Sparse Grid Approximation Spaces for Space-Time Boundary Integral Formulations of the Heat Equation

TL;DR

This paper introduces a novel sparse grid discretisation approach for boundary integral formulations of the heat equation, achieving higher convergence rates and improved accuracy over traditional methods.

Contribution

It develops a-priori error analysis for sparse grid discretisations, demonstrating their superior convergence and proposing an adaptive scheme for optimal grid shape.

Findings

Sparse grid discretisation yields higher convergence rates.

Improved accuracy for low polynomial degree discretisations.

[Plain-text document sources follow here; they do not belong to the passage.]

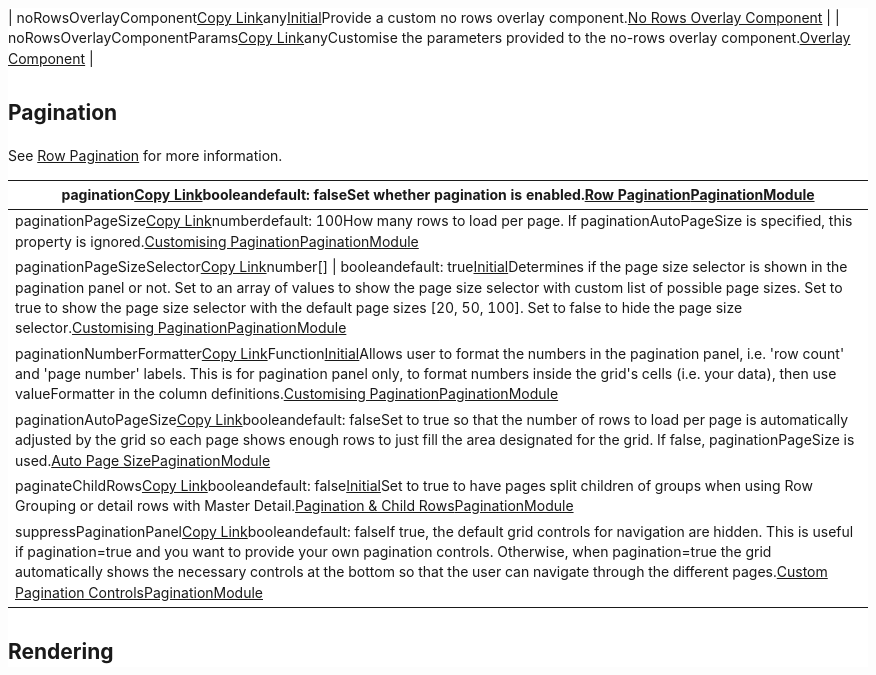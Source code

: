 | noRowsOverlayComponent[Copy Link](#reference-overlays-noRowsOverlayComponent)any[Initial](/react-data-grid/grid-interface/#initial-grid-options)Provide a custom no rows overlay component.[No Rows Overlay Component](/react-data-grid/overlays/)                                                             |
| noRowsOverlayComponentParams[Copy Link](#reference-overlays-noRowsOverlayComponentParams)anyCustomise the parameters provided to the no-rows overlay component.[Overlay Component](/react-data-grid/overlays/)                                                                                                 |

## Pagination

See [Row Pagination](/react-data-grid/row-pagination/) for more information.

| pagination[Copy Link](#reference-pagination-pagination)booleandefault: falseSet whether pagination is enabled.[Row Pagination](/react-data-grid/row-pagination/)[PaginationModule](/react-data-grid/modules/)                                                                                                                                                                                                                                                                                                                                                                                                                                       |
| --------------------------------------------------------------------------------------------------------------------------------------------------------------------------------------------------------------------------------------------------------------------------------------------------------------------------------------------------------------------------------------------------------------------------------------------------------------------------------------------------------------------------------------------------------------------------------------------------------------------------------------------------- |
| paginationPageSize[Copy Link](#reference-pagination-paginationPageSize)numberdefault: 100How many rows to load per page. If paginationAutoPageSize is specified, this property is ignored.[Customising Pagination](/react-data-grid/row-pagination/#example-customising-pagination)[PaginationModule](/react-data-grid/modules/)                                                                                                                                                                                                                                                                                                                    |
| paginationPageSizeSelector[Copy Link](#reference-pagination-paginationPageSizeSelector)number\[\] \| booleandefault: true[Initial](/react-data-grid/grid-interface/#initial-grid-options)Determines if the page size selector is shown in the pagination panel or not. Set to an array of values to show the page size selector with custom list of possible page sizes. Set to true to show the page size selector with the default page sizes \[20, 50, 100\]. Set to false to hide the page size selector.[Customising Pagination](/react-data-grid/row-pagination/#example-customising-pagination)[PaginationModule](/react-data-grid/modules/) |
| paginationNumberFormatter[Copy Link](#reference-pagination-paginationNumberFormatter)Function[Initial](/react-data-grid/grid-interface/#initial-grid-options)Allows user to format the numbers in the pagination panel, i.e. 'row count' and 'page number' labels. This is for pagination panel only, to format numbers inside the grid's cells (i.e. your data), then use valueFormatter in the column definitions.[Customising Pagination](/react-data-grid/row-pagination/#example-customising-pagination)[PaginationModule](/react-data-grid/modules/)                                                                                          |
| paginationAutoPageSize[Copy Link](#reference-pagination-paginationAutoPageSize)booleandefault: falseSet to true so that the number of rows to load per page is automatically adjusted by the grid so each page shows enough rows to just fill the area designated for the grid. If false, paginationPageSize is used.[Auto Page Size](/react-data-grid/row-pagination/#example-auto-page-size)[PaginationModule](/react-data-grid/modules/)                                                                                                                                                                                                         |
| paginateChildRows[Copy Link](#reference-pagination-paginateChildRows)booleandefault: false[Initial](/react-data-grid/grid-interface/#initial-grid-options)Set to true to have pages split children of groups when using Row Grouping or detail rows with Master Detail.[Pagination & Child Rows](/react-data-grid/row-pagination/#pagination--child-rows)[PaginationModule](/react-data-grid/modules/)                                                                                                                                                                                                                                              |
| suppressPaginationPanel[Copy Link](#reference-pagination-suppressPaginationPanel)booleandefault: falseIf true, the default grid controls for navigation are hidden. This is useful if pagination=true and you want to provide your own pagination controls. Otherwise, when pagination=true the grid automatically shows the necessary controls at the bottom so that the user can navigate through the different pages.[Custom Pagination Controls](/react-data-grid/row-pagination/#example-customising-pagination)[PaginationModule](/react-data-grid/modules/)                                                                                  |

## Rendering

Adaptive scheme suggests optimal sparse grid index sets.

Abstract

The aim of this paper is to develop stable and accurate numerical schemes for boundary integral formulations of the heat equation with Dirichlet boundary conditions. The accuracy of Galerkin discretisations for the resulting boundary integral formulations depends mainly on the choice of discretisation space. We develop a-priori error analysis utilising a proof technique that involves norm equivalences in hierarchical wavelet subspace decompositions. We apply this to a full tensor product discretisation, showing improvements over existing results, particularly for discretisation spaces having low polynomial degrees. We then use the norm equivalences to show that an anisotropic sparse grid discretisation yields even higher convergence rates. Finally, a simple adaptive scheme is proposed to suggest an optimal shape for the sparse grid index sets.